[EXERCISE DESCRIPTION]: For the entries that follow, retype exactly the lines from the one containing "Helt orange angiver" to the one containing "During a continuous", inclusive, and only those. Images stay out of the copy.

[EXERCISE INPUT]:
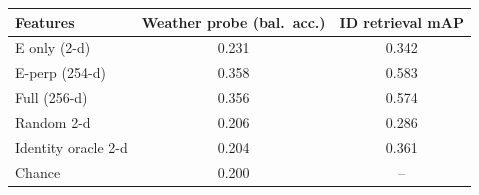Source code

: \begin{tabular}{lcc}
\toprule
Features & Weather probe (bal.\ acc.) & ID retrieval mAP \\
\midrule
E only (2-d) & 0.231 & 0.342 \\
E-perp (254-d) & 0.358 & 0.583 \\
Full (256-d) & 0.356 & 0.574 \\
Random 2-d & 0.206 & 0.286 \\
Identity oracle 2-d & 0.204 & 0.361 \\
\midrule
Chance & 0.200 & -- \\
\bottomrule
\end{tabular}
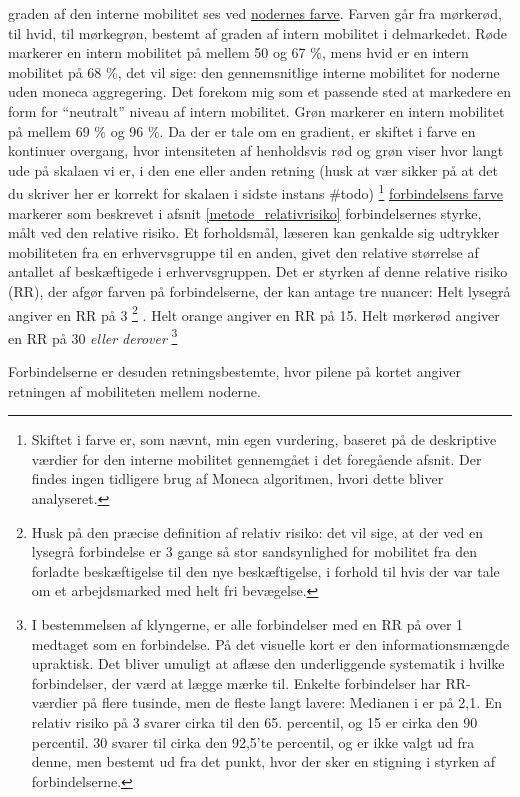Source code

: graden af den interne mobilitet ses ved \underline{nodernes farve}. Farven går fra mørkerød, til hvid, til mørkegrøn, bestemt af graden af intern mobilitet i delmarkedet. Røde markerer en intern mobilitet på mellem 50 og 67 \%, mens hvid er en intern mobilitet på 68 \%, det vil sige: den gennemsnitlige interne mobilitet for noderne uden moneca aggregering. Det forekom mig som et passende sted at markedere en form for “neutralt” niveau af intern mobilitet. Grøn markerer en intern mobilitet på mellem 69 \% og 96 \%.  Da der er tale om en gradient, er skiftet i farve en kontinuer overgang, hvor intensiteten af henholdsvis rød og grøn viser hvor langt ude på skalaen vi er, i den ene eller anden retning (husk at vær sikker på at det du skriver her er korrekt for skalaen i sidste instans \#todo)%
%
\footnote{ Skiftet i farve er, som nævnt, min egen vurdering, baseret på de deskriptive værdier for den interne mobilitet gennemgået i det foregående afsnit. Der findes ingen tidligere brug af Moneca algoritmen, hvori dette bliver analyseret.}%
%
 \underline{forbindelsens farve} markerer som beskrevet i afsnit \ref{metode_relativrisiko} forbindelsernes styrke, målt ved den relative risiko. Et forholdsmål, læseren kan genkalde sig udtrykker mobiliteten fra en erhvervsgruppe til en anden, givet den relative størrelse af antallet af beskæftigede i erhvervsgruppen. Det er styrken af denne relative risiko (RR), der afgør farven på forbindelserne, der kan antage tre nuancer: Helt lysegrå angiver en RR på 3%
%
\footnote{Husk på den præcise definition af relativ risiko:  det vil sige, at der ved en lysegrå forbindelse er 3 gange så stor sandsynlighed for mobilitet fra den forladte beskæftigelse til den nye beskæftigelse, i forhold til hvis der var tale om et arbejdsmarked med helt fri bevægelse.}%
%
. Helt orange angiver en RR på 15. Helt mørkerød angiver en RR på 30 \emph{ eller derover}%
%
\footnote{ I bestemmelsen af klyngerne, er alle forbindelser med en RR på over 1 medtaget som en forbindelse. På det visuelle kort er den informationsmængde upraktisk. Det bliver umuligt at aflæse den underliggende systematik i hvilke forbindelser, der værd at lægge mærke til. Enkelte forbindelser har RR-værdier på flere tusinde, men de fleste langt lavere: Medianen i er på 2,1. En relativ risiko på 3 svarer cirka til den 65. percentil, og 15 er cirka den 90 percentil. 30 svarer til cirka den 92,5'te percentil, og er ikke valgt ud fra denne, men bestemt ud fra det punkt, hvor der sker en stigning i styrken af forbindelserne. }%
%

Forbindelserne er desuden retningsbestemte, hvor pilene på kortet angiver retningen af mobiliteten mellem noderne.

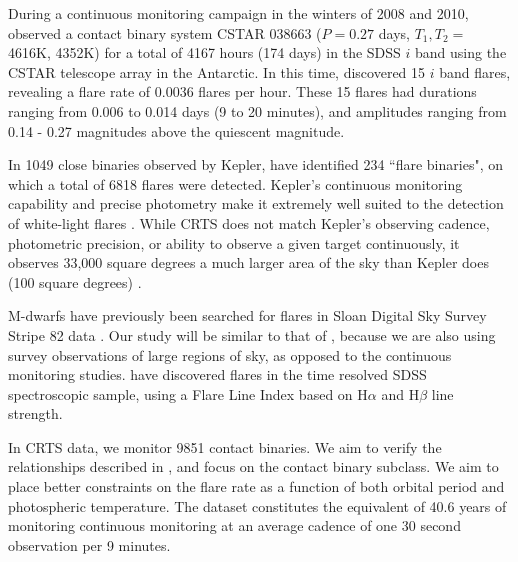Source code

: \documentclass[12pt]{article} %
\numberwithin{equation}{section} %
\begin{document}
During a continuous monitoring campaign in the winters of 2008 and 2010, \citet{qian2014optical} observed a contact binary system CSTAR 038663 ($P = 0.27$ days, $T_{1}, T_{2} =$ 4616K, 4352K) for a total of 4167 hours (174 days) in the SDSS $i$ band using the CSTAR telescope array in the Antarctic. In this time, \citet{qian2014optical} discovered 15 $i$ band flares, revealing a flare rate of $0.0036$ flares per hour. These 15 flares had durations ranging from 0.006 to 0.014 days (9 to 20 minutes), and amplitudes ranging from 0.14 - 0.27 magnitudes above the quiescent magnitude.

In 1049 close binaries observed by Kepler, \citet{gao2016white} have identified 234 ``flare binaries", on which a total of 6818 flares were detected. Kepler's continuous monitoring capability and precise photometry make it extremely well suited to the detection of white-light flares \citep{walkowicz2011white}. While CRTS does not match Kepler's observing cadence, photometric precision, or ability to observe a given target continuously, it observes 33,000 square degrees a much larger area of the sky than Kepler does (100 square degrees) \citep{drake2009first, basri2005kepler}.

M-dwarfs have previously been searched for flares in Sloan Digital Sky Survey Stripe 82 data \citep{kowalski2009m}. Our study will be similar to that of \citet{kowalski2009m}, because we are also using survey observations of large regions of sky, as opposed to the continuous monitoring studies. \citet{hilton2010m} have discovered flares in the time resolved SDSS spectroscopic sample, using a Flare Line Index based on H$\alpha$ and H$\beta$ line strength.

In CRTS data, we monitor 9851 contact binaries. We aim to verify the relationships described in \citet{gao2016white}, and focus on the contact binary subclass.
We aim to place better constraints on the flare rate as a function of both orbital period and photospheric temperature. The dataset constitutes the equivalent of 40.6 years of monitoring continuous monitoring at an average cadence of one 30 second observation per 9 minutes. 




\end{document}

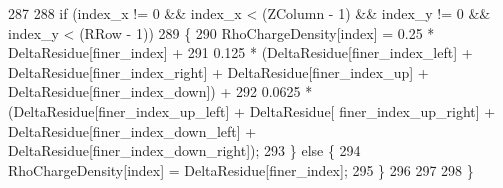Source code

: \begin{DoxyCode}
287 
288     \textcolor{keywordflow}{if} (index\_x != 0 && index\_x < (ZColumn - 1) && index\_y != 0 && index\_y < (RRow - 1))
289     \{
290         RhoChargeDensity[index] = 0.25 * DeltaResidue[finer\_index] +
291                                 0.125 * (DeltaResidue[finer\_index\_left] + DeltaResidue[finer\_index\_right] +
       DeltaResidue[finer\_index\_up] + DeltaResidue[finer\_index\_down]) +
292                                 0.0625 * (DeltaResidue[finer\_index\_up\_left] + DeltaResidue[
      finer\_index\_up\_right] + DeltaResidue[finer\_index\_down\_left] + DeltaResidue[finer\_index\_down\_right]);
293     \} \textcolor{keywordflow}{else} \{
294         RhoChargeDensity[index] =  DeltaResidue[finer\_index];
295     \}
296     
297 
298 \}
\end{DoxyCode}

[SOLUTION]:
. Helt orange angiver en RR på 15. Helt mørkerød angiver en RR på 30 \emph{ eller derover}%
%
\footnote{ I bestemmelsen af klyngerne, er alle forbindelser med en RR på over 1 medtaget som en forbindelse. På det visuelle kort er den informationsmængde upraktisk. Det bliver umuligt at aflæse den underliggende systematik i hvilke forbindelser, der værd at lægge mærke til. Enkelte forbindelser har RR-værdier på flere tusinde, men de fleste langt lavere: Medianen i er på 2,1. En relativ risiko på 3 svarer cirka til den 65. percentil, og 15 er cirka den 90 percentil. 30 svarer til cirka den 92,5'te percentil, og er ikke valgt ud fra denne, men bestemt ud fra det punkt, hvor der sker en stigning i styrken af forbindelserne. }%
%

Forbindelserne er desuden retningsbestemte, hvor pilene på kortet angiver retningen af mobiliteten mellem noderne.

Source code

: \documentclass[12pt]{article} %
\numberwithin{equation}{section} %
\begin{document}
During a continuous monitoring campaign in the winters of 2008 and 2010, \citet{qian2014optical} observed a contact binary system CSTAR 038663 ($P = 0.27$ days, $T_{1}, T_{2} =$ 4616K, 4352K) for a total of 4167 hours (174 days) in the SDSS $i$ band using the CSTAR telescope array in the Antarctic. In this time, \citet{qian2014optical} discovered 15 $i$ band flares, revealing a flare rate of $0.0036$ flares per hour. These 15 flares had durations ranging from 0.006 to 0.014 days (9 to 20 minutes), and amplitudes ranging from 0.14 - 0.27 magnitudes above the quiescent magnitude.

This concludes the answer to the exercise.